▸ **Directions for this task**
Give the number of lines in the listing that hold the word "width". Write nothing but that number.

▸ **Records provided**
* * * * * * *

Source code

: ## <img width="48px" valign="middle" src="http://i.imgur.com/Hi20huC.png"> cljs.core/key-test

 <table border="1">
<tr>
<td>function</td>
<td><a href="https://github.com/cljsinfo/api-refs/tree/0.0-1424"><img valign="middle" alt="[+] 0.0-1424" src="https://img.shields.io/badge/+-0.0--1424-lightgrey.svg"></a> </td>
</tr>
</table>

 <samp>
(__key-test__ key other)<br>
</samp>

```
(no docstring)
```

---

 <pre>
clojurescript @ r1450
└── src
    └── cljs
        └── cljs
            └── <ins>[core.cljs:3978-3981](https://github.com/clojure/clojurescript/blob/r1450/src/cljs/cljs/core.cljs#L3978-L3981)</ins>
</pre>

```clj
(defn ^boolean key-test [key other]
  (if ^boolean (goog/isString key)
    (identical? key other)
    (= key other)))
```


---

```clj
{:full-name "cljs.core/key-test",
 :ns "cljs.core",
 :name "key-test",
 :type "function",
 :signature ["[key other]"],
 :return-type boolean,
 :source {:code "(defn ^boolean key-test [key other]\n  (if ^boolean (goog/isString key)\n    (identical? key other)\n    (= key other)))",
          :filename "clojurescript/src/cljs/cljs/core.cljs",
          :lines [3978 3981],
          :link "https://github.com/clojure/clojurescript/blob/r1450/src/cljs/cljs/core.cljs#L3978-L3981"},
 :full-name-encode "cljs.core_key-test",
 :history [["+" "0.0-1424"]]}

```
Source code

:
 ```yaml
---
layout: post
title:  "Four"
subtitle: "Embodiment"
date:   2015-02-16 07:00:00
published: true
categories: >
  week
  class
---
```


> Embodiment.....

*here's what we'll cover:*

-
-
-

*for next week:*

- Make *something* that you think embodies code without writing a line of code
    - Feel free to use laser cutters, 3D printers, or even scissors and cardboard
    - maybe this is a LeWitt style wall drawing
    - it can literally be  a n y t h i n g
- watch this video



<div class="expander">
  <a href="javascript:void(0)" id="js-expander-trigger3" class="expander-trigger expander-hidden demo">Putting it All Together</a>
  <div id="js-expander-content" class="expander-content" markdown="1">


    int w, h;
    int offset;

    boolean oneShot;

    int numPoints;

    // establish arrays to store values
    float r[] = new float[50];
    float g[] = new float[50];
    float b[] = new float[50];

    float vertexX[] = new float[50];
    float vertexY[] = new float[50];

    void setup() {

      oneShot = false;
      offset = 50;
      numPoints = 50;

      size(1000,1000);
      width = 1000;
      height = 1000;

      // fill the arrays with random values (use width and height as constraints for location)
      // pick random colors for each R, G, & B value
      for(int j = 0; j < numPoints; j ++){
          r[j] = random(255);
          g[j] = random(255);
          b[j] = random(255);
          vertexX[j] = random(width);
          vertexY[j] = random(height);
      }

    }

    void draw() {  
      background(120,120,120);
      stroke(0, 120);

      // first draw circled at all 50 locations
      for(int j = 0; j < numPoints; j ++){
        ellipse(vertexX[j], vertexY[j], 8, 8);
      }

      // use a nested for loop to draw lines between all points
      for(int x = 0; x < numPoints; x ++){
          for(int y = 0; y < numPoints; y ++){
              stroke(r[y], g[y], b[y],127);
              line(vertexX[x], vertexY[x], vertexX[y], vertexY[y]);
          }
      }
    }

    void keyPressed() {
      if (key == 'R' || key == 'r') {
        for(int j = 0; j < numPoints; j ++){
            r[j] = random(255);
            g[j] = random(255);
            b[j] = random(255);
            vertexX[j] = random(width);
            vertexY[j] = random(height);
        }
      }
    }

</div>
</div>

* * * * * * *

▸ **Your solution**
5